Historicised Queerness: God's Own Country vs Ammonite

In Francis Lee’s God’s Own Country (2017) we follow Johnny, a sheep farmer from Yorkshire and Gheorghe, a Romanian migrant worker hired on the farm, who develop a relationship with restrained use of language. It is a queer love story of the present-day steeped in thoroughly modern anxieties concerning the relationship between queerness, vulnerability and masculinity. Hence, this film is set in a context which crucially forces the audience to consider both social class and queerness in contemporary Britain.
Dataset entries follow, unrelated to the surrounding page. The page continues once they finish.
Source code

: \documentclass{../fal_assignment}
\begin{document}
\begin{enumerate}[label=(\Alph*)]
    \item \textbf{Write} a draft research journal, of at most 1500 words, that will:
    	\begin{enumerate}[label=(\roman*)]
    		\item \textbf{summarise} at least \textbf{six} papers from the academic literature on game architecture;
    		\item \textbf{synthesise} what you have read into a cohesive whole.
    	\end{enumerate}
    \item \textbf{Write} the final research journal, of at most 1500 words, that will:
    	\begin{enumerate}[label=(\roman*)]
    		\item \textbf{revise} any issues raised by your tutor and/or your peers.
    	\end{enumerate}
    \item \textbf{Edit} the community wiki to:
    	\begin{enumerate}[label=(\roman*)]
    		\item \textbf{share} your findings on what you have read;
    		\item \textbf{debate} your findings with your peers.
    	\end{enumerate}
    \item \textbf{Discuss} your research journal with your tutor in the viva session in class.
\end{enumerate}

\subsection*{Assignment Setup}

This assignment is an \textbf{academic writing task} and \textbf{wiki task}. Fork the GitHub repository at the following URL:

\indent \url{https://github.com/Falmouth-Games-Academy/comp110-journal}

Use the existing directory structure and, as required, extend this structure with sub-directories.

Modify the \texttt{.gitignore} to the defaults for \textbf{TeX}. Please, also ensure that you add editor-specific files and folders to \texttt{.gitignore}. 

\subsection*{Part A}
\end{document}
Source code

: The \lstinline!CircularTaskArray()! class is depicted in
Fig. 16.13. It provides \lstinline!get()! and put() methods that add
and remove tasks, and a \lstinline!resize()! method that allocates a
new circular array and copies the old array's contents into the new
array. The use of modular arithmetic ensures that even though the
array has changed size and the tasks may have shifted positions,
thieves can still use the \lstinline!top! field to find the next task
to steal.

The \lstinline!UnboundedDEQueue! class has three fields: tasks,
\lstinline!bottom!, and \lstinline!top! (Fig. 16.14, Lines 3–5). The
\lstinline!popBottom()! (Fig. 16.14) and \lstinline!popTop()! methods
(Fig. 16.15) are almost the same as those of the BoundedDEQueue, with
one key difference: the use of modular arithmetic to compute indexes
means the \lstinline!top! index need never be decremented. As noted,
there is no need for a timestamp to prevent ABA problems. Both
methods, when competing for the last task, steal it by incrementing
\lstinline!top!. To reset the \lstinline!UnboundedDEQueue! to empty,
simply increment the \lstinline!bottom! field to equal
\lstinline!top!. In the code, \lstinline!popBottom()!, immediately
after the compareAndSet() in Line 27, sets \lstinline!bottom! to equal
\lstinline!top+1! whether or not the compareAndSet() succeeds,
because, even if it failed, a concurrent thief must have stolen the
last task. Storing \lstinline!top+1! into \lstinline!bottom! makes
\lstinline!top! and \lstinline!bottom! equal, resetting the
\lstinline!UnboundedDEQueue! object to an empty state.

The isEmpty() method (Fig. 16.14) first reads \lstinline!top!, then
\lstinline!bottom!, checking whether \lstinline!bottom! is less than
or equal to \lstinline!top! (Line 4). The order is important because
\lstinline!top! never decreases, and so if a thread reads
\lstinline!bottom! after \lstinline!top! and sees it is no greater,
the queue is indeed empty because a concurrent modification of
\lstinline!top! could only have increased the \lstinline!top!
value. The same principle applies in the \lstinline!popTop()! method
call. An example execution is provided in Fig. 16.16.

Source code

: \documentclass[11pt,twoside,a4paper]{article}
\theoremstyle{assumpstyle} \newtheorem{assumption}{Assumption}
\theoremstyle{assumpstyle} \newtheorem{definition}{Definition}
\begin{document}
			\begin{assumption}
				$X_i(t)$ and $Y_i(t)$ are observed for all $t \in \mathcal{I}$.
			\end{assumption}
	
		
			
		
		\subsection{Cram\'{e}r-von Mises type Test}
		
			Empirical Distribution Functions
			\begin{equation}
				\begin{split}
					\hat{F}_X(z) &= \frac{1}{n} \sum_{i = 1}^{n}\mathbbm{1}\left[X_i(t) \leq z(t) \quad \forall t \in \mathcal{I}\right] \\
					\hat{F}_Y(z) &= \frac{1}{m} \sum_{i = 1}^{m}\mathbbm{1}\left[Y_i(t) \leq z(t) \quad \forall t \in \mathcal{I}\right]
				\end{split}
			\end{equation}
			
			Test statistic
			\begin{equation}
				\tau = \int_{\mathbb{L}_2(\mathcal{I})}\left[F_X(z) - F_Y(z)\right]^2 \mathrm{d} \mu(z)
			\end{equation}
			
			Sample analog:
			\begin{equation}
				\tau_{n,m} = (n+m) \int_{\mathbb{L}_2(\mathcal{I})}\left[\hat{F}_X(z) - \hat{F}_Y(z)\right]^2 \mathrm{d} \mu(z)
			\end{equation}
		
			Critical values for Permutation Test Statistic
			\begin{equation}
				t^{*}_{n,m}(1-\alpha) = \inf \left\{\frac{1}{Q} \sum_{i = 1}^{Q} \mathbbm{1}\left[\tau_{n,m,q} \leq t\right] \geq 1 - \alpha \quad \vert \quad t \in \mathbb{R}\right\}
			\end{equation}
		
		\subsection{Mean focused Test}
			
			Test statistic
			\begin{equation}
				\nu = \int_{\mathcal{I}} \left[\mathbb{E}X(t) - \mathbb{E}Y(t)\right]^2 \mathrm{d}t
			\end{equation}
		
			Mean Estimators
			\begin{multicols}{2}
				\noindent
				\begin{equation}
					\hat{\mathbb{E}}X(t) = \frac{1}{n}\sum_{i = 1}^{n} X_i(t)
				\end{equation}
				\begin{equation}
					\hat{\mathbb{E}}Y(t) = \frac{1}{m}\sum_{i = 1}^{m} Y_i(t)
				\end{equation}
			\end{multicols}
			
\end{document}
Right now, the reviews are currently rolling in for Lee’s follow up feature film Ammonite (2020). Ammonite is set to follow a fictionalised love story between two real women of the 1840s; Mary Anning and Charlotte Murchinson. The story is yet again illuminating how Lee is concerned with writing narratives on queerness and commentaries about social class, however, the topic of this short essay asks which of these films will offer more for present-day audiences.

This commentary isn’t asking every filmmaker concerned with queer love to push their narratives into the present date. Generally, queer audiences are still interested in the prospect of seeing queer love on screen in any time period. The representation is always felt. However, there should be a consideration of optics for general audiences. Locating queer love in the past for present-day audiences allows individuals to leave films thanking the present day for its success in completing a queer rights arc. This is the real danger with so much left to be done for queer love right now. There is a need to ask films to address current concerns in familiar settings to produce an aware and conscious audience.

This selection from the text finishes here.